Problem statement >> Select from the data all lines with the word "where".

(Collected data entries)
----------

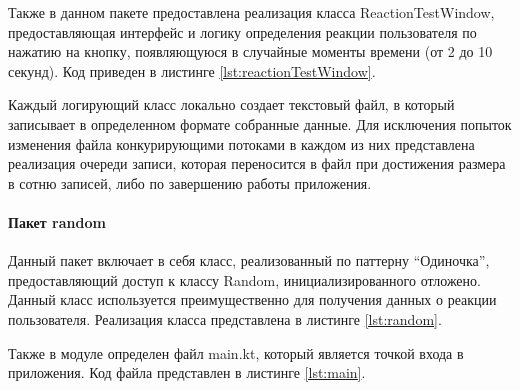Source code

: 







Также в данном пакете предоставлена реализация класса ReactionTestWindow, предоставляющая интерфейс и логику определения реакции пользователя по нажатию на кнопку, появляющуюся в случайные моменты времени (от 2 до 10 секунд). Код приведен в листинге \ref{lst:reactionTestWindow}.



Каждый логирующий класс локально создает текстовый файл, в который записывает в определенном формате собранные данные. Для исключения попыток изменения файла конкурирующими потоками в каждом из них представлена реализация очереди записи, которая переносится в файл при достижения размера в сотню записей, либо по завершению работы приложения.

\paragraph{Пакет random \newline}
Данный пакет включает в себя класс, реализованный по паттерну ``Одиночка'', предоставляющий доступ к классу Random, инициализированного отложено. Данный класс используется преимущественно для получения данных о реакции пользователя. Реализация класса представлена в листинге \ref{lst:random}.



Также в модуле определен файл main.kt, который является точкой входа в приложения. Код файла представлен в листинге \ref{lst:main}.

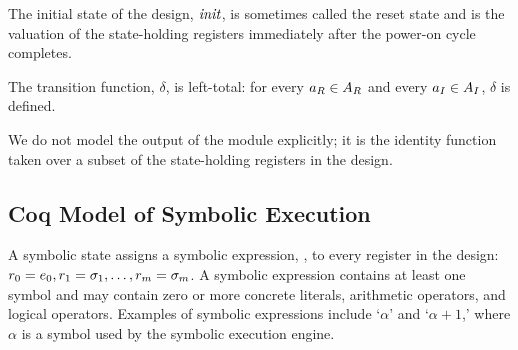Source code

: The initial state of the design, $\mathit{init}$, is sometimes called the reset state and is the
valuation of the state-holding registers immediately after the power-on
cycle completes.

The transition function, $\delta$, is left-total: for every
$a_{R} \in A_{R}$ and every
$a_{I} \in A_{I}$, $\delta$ is
defined.

We do not model the output of the
module explicitly; it is the identity function taken over a subset of the
state-holding registers in the design.




\subsection{Coq Model of Symbolic Execution}
A symbolic state assigns a symbolic expression, \symexpression, to every register in the design: $r_0 =
e_0, r_1 = \sigma_1, \ldots, r_m = \sigma_m$. A symbolic expression
\symexpression{} contains at least one symbol and may contain zero or more concrete
literals, arithmetic operators, and logical operators. Examples of
symbolic expressions include `$\alpha$' and `$\alpha + 1$,' where
$\alpha$ is a symbol used by the symbolic execution engine.

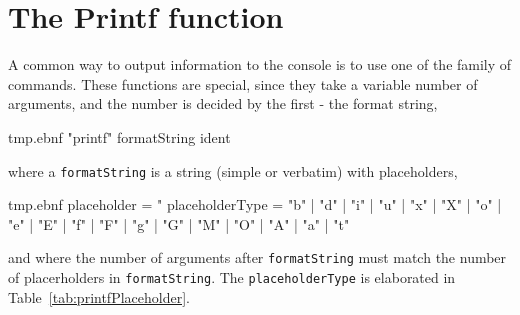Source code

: \section{The Printf function}
\label{sec:printf}
A common way to output information to the console is to use one of the family of  commands. These functions are special, since they take a variable number of arguments, and the number is decided by the first - the format string,
%
\begin{verbatimwrite}{tmp.ebnf}
"printf" formatString {ident}
\end{verbatimwrite}
%
where a \lstinline[language=ebnf]!formatString! is a string (simple or verbatim) with placeholders,
%
\begin{verbatimwrite}{tmp.ebnf}
placeholder = "%
placeholderType = "b" | "d" | "i" | "u" | "x" | "X" | "o" | "e" | "E" | "f" | "F" | "g" | "G" | "M" | "O" | "A" | "a" | "t"
\end{verbatimwrite}
%
and where the number of arguments after \lstinline[language=ebnf]!formatString! must match the number of placerholders in \lstinline[language=ebnf]!formatString!. The \lstinline[language=ebnf]!placeholderType! is elaborated in Table~\ref{tab:printfPlaceholder}.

----------

Solution >>
symbolic expressions include `$\alpha$' and `$\alpha + 1$,' where
where a \lstinline[language=ebnf]!formatString! is a string (simple or verbatim) with placeholders,
and where the number of arguments after \lstinline[language=ebnf]!formatString! must match the number of placerholders in \lstinline[language=ebnf]!formatString!. The \lstinline[language=ebnf]!placeholderType! is elaborated in Table~\ref{tab:printfPlaceholder}.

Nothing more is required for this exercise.